In multiple myeloma, t(4;14) translocation places MMSET/FGFR3 under IgH control; ~30% of...
Deterministic view of the source YAML entity. Clinical authority remains with the cited source IDs and reviewer sign-off state.
| ID | BMA-FGFR3-MUTATION-MM |
|---|---|
| Type | Actionability |
| Status | reviewed 2026-04-27 | pending_clinical_signoff | actionability review required |
| Diseases | DIS-MM |
| Sources | SRC-CIVIC SRC-ESMO-MM-2023 SRC-NCCN-MM-2025 |
Actionability Facts
| Biomarker | BIO-FGFR3-MUTATION |
|---|---|
| Variant | FGFR3 activating (Y373C, K650E) with t(4;14) |
| Disease | DIS-MM |
| ESCAT tier | X |
| Contraindicated monotherapy | erdafitinib (no MM efficacy in trials), FGFR-TKI monotherapy in MM (insufficient evidence) |
| Evidence summary | In multiple myeloma, t(4;14) translocation places MMSET/FGFR3 under IgH control; ~30% of t(4;14) cases co-express FGFR3, with rare acquired activating point mutations (Y373C, K650E).
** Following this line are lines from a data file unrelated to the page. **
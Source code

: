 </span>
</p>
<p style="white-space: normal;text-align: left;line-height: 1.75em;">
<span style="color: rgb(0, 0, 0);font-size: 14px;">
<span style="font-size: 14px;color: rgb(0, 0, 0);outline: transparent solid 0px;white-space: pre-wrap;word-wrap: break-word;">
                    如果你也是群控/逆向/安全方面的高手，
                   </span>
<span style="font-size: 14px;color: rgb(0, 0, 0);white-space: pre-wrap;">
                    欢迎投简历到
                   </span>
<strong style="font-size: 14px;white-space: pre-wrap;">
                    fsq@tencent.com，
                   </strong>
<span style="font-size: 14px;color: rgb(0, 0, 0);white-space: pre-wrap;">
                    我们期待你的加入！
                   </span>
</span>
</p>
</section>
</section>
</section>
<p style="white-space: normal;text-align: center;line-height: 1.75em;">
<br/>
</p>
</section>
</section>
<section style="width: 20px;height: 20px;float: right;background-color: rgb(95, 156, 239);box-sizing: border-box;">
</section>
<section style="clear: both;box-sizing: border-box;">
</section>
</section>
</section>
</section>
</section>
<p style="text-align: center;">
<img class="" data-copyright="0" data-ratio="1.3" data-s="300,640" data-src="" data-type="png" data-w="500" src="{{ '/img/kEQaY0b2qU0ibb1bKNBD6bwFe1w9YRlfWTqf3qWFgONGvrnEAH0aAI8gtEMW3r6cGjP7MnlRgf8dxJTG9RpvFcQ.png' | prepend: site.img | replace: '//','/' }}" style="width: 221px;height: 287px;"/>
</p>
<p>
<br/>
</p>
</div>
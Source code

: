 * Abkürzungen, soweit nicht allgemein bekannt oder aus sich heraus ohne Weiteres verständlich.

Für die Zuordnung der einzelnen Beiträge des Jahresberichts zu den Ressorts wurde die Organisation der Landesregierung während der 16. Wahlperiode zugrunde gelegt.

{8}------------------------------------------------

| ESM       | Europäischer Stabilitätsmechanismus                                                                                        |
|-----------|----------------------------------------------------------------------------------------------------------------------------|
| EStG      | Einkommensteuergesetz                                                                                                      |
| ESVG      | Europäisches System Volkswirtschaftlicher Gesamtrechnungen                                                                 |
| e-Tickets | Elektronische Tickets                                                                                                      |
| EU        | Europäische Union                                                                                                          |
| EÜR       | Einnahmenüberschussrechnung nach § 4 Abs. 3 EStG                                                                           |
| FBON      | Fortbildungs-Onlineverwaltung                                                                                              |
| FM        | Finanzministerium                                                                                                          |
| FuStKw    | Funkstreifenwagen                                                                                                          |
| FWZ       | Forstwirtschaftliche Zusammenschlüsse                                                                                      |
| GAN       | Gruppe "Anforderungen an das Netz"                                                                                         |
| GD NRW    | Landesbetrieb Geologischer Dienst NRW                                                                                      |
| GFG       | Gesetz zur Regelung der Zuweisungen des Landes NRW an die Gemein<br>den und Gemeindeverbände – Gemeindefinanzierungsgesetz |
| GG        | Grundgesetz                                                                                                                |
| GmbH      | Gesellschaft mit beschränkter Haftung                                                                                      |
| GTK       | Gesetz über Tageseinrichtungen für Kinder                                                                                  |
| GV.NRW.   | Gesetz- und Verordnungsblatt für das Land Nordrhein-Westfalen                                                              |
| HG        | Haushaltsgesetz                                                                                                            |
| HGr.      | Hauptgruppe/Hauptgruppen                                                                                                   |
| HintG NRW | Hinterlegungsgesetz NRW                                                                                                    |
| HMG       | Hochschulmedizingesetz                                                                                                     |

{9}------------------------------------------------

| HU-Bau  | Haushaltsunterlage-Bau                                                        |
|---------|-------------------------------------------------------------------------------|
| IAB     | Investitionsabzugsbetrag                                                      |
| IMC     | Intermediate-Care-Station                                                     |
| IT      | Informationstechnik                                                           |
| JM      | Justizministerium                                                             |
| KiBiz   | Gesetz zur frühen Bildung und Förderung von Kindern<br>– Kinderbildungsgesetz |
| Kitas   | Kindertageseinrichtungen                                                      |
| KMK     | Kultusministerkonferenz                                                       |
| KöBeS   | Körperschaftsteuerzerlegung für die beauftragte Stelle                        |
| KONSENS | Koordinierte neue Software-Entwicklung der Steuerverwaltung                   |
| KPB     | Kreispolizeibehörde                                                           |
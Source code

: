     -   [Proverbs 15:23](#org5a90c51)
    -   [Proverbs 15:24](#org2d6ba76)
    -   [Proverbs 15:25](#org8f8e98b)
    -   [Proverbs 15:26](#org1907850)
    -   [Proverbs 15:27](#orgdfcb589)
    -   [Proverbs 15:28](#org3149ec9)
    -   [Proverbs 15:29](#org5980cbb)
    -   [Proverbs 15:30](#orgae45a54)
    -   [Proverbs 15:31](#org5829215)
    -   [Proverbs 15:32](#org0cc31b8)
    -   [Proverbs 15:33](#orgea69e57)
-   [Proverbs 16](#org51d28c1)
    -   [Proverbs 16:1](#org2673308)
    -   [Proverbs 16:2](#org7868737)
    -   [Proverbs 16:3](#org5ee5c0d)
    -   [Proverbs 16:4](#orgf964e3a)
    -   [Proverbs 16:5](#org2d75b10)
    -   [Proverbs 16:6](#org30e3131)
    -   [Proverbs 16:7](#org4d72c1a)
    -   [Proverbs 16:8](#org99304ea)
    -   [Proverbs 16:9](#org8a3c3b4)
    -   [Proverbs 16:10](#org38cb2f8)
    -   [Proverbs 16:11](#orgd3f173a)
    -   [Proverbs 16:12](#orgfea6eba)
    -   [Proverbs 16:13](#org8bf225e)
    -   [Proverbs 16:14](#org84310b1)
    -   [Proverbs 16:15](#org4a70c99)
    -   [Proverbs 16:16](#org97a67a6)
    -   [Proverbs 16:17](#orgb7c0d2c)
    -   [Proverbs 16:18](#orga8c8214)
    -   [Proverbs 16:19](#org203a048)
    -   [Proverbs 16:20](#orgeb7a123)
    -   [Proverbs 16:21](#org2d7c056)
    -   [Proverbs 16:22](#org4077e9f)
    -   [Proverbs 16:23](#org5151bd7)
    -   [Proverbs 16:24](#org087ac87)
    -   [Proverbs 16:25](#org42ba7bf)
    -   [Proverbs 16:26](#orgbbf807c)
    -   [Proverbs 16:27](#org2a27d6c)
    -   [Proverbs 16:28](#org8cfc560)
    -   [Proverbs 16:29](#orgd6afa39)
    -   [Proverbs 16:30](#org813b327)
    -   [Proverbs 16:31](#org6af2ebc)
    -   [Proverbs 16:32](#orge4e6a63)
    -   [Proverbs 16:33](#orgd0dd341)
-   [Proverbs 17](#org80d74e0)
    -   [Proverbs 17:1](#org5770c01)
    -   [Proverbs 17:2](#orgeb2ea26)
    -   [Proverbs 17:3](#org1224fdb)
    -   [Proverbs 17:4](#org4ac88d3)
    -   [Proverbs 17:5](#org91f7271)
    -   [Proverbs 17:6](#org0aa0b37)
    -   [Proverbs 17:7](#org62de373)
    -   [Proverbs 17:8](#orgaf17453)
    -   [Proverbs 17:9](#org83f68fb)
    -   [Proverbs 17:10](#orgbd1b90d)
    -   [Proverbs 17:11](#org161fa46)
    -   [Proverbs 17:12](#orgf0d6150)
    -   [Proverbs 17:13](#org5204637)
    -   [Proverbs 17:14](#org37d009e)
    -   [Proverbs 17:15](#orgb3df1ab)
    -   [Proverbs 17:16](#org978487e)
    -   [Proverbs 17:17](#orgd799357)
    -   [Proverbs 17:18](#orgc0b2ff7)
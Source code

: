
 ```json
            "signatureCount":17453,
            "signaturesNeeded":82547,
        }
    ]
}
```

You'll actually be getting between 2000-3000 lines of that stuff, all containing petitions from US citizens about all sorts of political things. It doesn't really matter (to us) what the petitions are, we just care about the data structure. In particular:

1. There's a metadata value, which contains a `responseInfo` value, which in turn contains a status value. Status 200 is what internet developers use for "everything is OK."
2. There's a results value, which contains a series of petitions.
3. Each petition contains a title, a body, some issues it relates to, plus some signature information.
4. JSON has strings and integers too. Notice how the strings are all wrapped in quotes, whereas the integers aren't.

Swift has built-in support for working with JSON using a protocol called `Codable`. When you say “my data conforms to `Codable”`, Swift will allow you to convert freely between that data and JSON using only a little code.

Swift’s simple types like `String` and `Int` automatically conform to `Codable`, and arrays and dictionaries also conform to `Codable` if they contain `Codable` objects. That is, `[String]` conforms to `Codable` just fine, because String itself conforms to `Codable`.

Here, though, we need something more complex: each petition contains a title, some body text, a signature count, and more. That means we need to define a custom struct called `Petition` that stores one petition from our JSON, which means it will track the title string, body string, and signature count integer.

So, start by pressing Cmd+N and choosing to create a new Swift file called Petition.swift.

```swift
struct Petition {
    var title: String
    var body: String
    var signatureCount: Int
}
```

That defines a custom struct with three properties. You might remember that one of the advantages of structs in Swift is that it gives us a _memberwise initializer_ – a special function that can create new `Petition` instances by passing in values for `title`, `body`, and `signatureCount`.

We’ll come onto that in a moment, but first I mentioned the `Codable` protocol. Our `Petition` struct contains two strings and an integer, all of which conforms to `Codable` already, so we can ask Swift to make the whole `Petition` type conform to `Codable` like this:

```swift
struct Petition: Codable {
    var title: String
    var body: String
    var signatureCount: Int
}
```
Despite preclinical sensitivity, clinical trials of FGFR inhibitors (dovitinib, AZD4547) in MM showed limited efficacy; no FGFR-targeted therapy is approved in MM. Treatment is standard t(4;14) high-risk myeloma protocol (proteasome-inhibitor-based). |
Notes
ESCAT X — biological rationale present but no actionable clinical evidence. t(4;14) status defines high-risk MM and influences proteasome-inhibitor-based regimen choice (KRd, IsaKRd, daratumumab combos), but FGFR3 itself is not a treatment target in MM.
Used By
No reverse references found in the YAML corpus.